▶ _How to complete this task_
Whenever the string "right" turns up in a line of the data below, copy that line.

Records Block Start

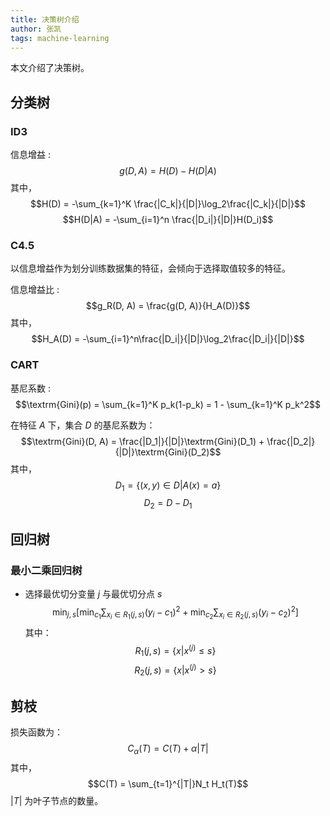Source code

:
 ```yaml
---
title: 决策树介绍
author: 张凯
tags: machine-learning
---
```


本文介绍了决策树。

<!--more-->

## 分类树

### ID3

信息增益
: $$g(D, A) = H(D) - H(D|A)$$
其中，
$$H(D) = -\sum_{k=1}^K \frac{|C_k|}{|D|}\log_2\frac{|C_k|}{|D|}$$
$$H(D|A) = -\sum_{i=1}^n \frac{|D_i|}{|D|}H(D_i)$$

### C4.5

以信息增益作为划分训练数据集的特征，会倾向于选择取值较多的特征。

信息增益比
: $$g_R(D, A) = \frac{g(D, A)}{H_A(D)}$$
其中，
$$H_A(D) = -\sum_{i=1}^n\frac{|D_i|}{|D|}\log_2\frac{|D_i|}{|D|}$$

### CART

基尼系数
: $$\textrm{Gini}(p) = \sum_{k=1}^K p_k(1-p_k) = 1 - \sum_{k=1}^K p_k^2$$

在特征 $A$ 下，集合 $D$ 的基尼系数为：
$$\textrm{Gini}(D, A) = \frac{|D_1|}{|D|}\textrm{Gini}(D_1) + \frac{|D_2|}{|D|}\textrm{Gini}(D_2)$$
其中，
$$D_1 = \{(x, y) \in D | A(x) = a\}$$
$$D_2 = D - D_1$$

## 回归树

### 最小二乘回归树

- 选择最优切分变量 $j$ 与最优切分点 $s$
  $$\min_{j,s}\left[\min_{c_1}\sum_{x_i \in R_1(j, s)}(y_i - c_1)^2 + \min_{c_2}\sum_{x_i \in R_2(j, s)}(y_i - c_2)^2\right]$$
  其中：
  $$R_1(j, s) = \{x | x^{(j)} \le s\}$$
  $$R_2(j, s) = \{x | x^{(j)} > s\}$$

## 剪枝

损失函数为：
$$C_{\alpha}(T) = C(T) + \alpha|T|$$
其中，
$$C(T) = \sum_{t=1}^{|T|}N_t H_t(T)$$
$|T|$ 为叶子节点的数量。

Records Block End
Records Block Start

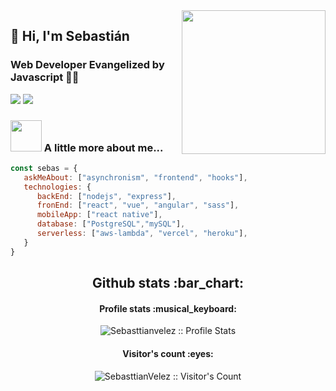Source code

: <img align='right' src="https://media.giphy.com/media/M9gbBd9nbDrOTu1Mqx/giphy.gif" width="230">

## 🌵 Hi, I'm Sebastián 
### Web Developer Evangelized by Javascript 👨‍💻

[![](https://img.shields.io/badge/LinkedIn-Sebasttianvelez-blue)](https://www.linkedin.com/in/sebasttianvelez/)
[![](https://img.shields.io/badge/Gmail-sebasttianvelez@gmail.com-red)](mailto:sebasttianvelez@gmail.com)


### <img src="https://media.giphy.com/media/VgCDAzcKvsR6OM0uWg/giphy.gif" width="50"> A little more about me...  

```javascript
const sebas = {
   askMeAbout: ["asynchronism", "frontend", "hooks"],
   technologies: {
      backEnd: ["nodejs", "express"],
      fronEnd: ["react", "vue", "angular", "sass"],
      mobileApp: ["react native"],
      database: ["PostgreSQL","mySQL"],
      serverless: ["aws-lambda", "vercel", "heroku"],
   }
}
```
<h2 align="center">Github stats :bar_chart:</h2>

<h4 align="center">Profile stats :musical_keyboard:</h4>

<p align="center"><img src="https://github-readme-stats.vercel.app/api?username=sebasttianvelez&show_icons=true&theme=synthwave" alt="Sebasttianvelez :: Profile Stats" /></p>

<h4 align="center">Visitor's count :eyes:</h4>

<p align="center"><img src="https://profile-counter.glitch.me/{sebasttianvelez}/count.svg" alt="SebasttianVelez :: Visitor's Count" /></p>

Records Block End

▶ _Answer for the task_
  $$\min_{j,s}\left[\min_{c_1}\sum_{x_i \in R_1(j, s)}(y_i - c_1)^2 + \min_{c_2}\sum_{x_i \in R_2(j, s)}(y_i - c_2)^2\right]$$
: <img align='right' src="https://media.giphy.com/media/M9gbBd9nbDrOTu1Mqx/giphy.gif" width="230">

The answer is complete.